=== PROMPT ===
Repeat the listing below word for word, stopping after the line that contains "im Raum verteilt.".

[[ DATA TO PROCESS, beginning ]]

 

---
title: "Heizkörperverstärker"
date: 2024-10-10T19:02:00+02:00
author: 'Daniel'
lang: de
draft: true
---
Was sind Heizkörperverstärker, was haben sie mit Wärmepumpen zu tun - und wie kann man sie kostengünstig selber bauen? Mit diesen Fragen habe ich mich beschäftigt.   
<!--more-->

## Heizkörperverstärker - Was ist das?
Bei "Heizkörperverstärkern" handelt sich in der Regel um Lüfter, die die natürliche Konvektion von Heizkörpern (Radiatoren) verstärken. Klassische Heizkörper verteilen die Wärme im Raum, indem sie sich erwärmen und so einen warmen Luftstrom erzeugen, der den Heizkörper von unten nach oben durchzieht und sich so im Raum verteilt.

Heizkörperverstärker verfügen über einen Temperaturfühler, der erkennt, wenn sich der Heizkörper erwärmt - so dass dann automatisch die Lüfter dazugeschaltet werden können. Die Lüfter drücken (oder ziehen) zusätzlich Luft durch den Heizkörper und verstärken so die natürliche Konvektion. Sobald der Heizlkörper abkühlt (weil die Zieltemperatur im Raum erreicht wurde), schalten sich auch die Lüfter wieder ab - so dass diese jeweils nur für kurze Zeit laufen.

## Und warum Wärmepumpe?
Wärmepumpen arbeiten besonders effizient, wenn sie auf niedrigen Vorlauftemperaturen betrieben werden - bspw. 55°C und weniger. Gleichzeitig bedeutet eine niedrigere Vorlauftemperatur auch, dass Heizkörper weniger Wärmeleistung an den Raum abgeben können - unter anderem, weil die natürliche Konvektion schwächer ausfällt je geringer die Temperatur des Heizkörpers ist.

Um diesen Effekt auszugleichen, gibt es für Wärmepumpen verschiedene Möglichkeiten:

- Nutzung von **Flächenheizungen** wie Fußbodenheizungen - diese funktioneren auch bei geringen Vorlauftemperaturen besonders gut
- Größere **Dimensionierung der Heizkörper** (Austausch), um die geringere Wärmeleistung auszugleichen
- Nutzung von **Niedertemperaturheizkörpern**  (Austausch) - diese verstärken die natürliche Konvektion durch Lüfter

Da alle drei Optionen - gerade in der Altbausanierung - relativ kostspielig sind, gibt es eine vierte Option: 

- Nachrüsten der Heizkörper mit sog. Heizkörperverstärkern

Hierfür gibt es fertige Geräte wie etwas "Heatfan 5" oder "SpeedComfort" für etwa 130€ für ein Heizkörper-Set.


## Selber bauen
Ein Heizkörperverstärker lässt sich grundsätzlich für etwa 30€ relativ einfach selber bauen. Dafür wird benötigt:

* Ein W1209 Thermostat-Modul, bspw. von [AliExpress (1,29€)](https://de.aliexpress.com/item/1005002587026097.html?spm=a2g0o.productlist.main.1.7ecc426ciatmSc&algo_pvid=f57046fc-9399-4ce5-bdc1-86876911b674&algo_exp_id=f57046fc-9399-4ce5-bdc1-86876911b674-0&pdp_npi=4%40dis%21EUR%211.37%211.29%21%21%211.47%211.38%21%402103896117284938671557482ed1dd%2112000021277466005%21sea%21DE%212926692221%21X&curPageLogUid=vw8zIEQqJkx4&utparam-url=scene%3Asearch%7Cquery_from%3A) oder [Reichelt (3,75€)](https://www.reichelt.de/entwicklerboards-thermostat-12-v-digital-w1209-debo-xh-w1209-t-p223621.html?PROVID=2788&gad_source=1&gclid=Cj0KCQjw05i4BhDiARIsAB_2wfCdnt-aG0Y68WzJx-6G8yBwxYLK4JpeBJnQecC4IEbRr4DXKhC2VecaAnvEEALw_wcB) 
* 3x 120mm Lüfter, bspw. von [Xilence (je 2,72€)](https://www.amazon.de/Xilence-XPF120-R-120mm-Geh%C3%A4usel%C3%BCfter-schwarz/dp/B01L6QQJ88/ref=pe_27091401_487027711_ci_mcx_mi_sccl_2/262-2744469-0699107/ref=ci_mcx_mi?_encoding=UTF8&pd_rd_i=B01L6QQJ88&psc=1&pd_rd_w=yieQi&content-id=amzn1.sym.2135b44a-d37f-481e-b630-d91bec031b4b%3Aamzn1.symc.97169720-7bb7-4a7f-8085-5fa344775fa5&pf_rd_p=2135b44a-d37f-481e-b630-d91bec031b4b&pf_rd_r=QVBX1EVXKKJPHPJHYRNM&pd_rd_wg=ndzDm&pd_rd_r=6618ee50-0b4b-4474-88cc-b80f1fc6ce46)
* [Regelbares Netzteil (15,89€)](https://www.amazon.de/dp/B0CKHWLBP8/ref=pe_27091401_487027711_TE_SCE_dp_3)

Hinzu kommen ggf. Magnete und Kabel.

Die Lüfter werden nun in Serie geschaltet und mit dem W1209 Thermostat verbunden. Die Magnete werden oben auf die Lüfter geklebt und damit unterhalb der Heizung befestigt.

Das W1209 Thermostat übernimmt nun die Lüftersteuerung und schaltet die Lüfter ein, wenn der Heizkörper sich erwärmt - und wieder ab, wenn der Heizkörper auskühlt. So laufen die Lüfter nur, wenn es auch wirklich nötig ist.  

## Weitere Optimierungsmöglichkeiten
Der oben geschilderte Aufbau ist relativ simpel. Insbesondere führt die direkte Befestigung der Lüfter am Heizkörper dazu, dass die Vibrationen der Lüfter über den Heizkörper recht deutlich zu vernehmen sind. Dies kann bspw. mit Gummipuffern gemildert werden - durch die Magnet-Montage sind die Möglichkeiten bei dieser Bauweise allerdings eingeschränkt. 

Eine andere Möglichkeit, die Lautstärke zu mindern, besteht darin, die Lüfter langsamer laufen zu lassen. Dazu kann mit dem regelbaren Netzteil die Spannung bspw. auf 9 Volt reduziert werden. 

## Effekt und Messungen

[[ DATA TO PROCESS, end ]]

=== WRITTEN RESPONSE ===
---
title: "Heizkörperverstärker"
date: 2024-10-10T19:02:00+02:00
author: 'Daniel'
lang: de
draft: true
---
Was sind Heizkörperverstärker, was haben sie mit Wärmepumpen zu tun - und wie kann man sie kostengünstig selber bauen? Mit diesen Fragen habe ich mich beschäftigt.   
<!--more-->

## Heizkörperverstärker - Was ist das?
Bei "Heizkörperverstärkern" handelt sich in der Regel um Lüfter, die die natürliche Konvektion von Heizkörpern (Radiatoren) verstärken. Klassische Heizkörper verteilen die Wärme im Raum, indem sie sich erwärmen und so einen warmen Luftstrom erzeugen, der den Heizkörper von unten nach oben durchzieht und sich so im Raum verteilt.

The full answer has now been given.